「正倉院の響き」という講演+演奏会に行って来ました。
 これは,奈良市などが主催,「『古都奈良の文化財』世界遺産登録記念公演」と銘打って,十一月二日(午後六時),三日(午後二時・六時の二回),四日(午後六時)と,あわせて四回開かれたものである。

 三部構成でいずれも少しずつ内容が異なるが,わたしが見たのはその最終回(四日)の分。折しも,前真柱様や音楽研究会雅楽部委員のおもだった方々の姿も見られた。
 第一部は「古都奈良の文化財」世界遺産登録記念講演,題して「奈良および正倉院」で,まず,大川靖則・奈良市長が演台に立たれ,このたびの企画が「世界の奈良」への大きな飛躍になるとの期待を表明された。

 つづいて,世界の文化人類学者で,札幌大学学長でもある山口昌男氏の講演。日本における展覧会,美術展,博物館のような催しは明治のはじめまで開催されたことがなかったが,そのなかに奈良を訪れ,奈良に魅せられた人物が多い。そうした人物の魅力について語った。
 つづいて第二部。舞台に正倉院の復元古代楽器をならべて,実際の演奏も交えながら,その音色,構造,歴史,復元の目的など,わかりやすく解説された。この日のテーマは「琴・箏」で日本古来の箏と中国伝来の箏の違い,そして正倉院にのこる楽器の断片からこれを復元された楽器による演奏を披露された。まず,芝祐靖復曲の正倉院箏独奏曲「由加見調子」(演奏:福永千恵子)と「令楽交響―虚階」(演奏:伶楽舎),使用された楽器は,箜篌・排簫・篳篥・大篳篥・方響。方響のひびきは,まるで鳳笙が鳴っていると錯覚するくらいで,その共鳴音はPA経由とはいえ,身震いするほどすばらしいものだった。

 十五分の休憩をはさんで,第三部は「天平琵琶譜の訳譜と演奏」で,「番假崇」の楽譜発見にまつわる話や,その訳譜・復曲の苦心談などを芝祐靖氏が語った後,同氏の琵琶独奏でこれを演奏。つづいて鳳笙・篳篥・龍笛・琵琶の伝統的な雅楽(唐楽)のスタイルで演奏。最初に篳篥のソロではじまり,それに琵琶,鳳笙,龍笛が付けるという順序は従来の雅楽とは異なっていたのが印象に残った。

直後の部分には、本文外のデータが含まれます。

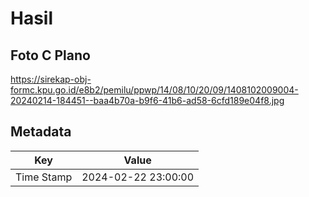 # Hasil

## Foto C Plano

https://sirekap-obj-formc.kpu.go.id/e8b2/pemilu/ppwp/14/08/10/20/09/1408102009004-20240214-184451--baa4b70a-b9f6-41b6-ad58-6cfd189e04f8.jpg


## Metadata

| Key        | Value               |
| ---------- | ------------------- |
| Time Stamp | 2024-02-22 23:00:00 |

 さらに,正倉院の復元楽器を使っての令楽版「番假崇」が演奏された。こちらは,琵琶の演奏からはじまりそれに鳳笙が最初単竹でシンプルなメロディを奏でながら琵琶にからんで展開され,次第に神秘的な和音で琵琶の演奏を支える。そして排簫が美しいメロディをのせてくる。それに大篳篥の低音,篳篥が加わり,竿が通奏低音のようにまとわりつく。スティール絃の箏が奏でられ,阮咸・磁鼓などがくわわり,唐楽では表現しえない,色彩ゆたかな音色のすばらしい演奏が続いた。

 筆者は,昭和五十四年五月に,多忠麿先生のレクチュアと「三五要録」所収の琵琶譜「揚真操」の復曲演奏を拝聴した記憶がある。そのときは天平の雰囲気を実感するに至らなかったが,このたびの公演では,そのとき味わえなかった「正倉院の響き」を満喫でき,まことに有意義なものだった。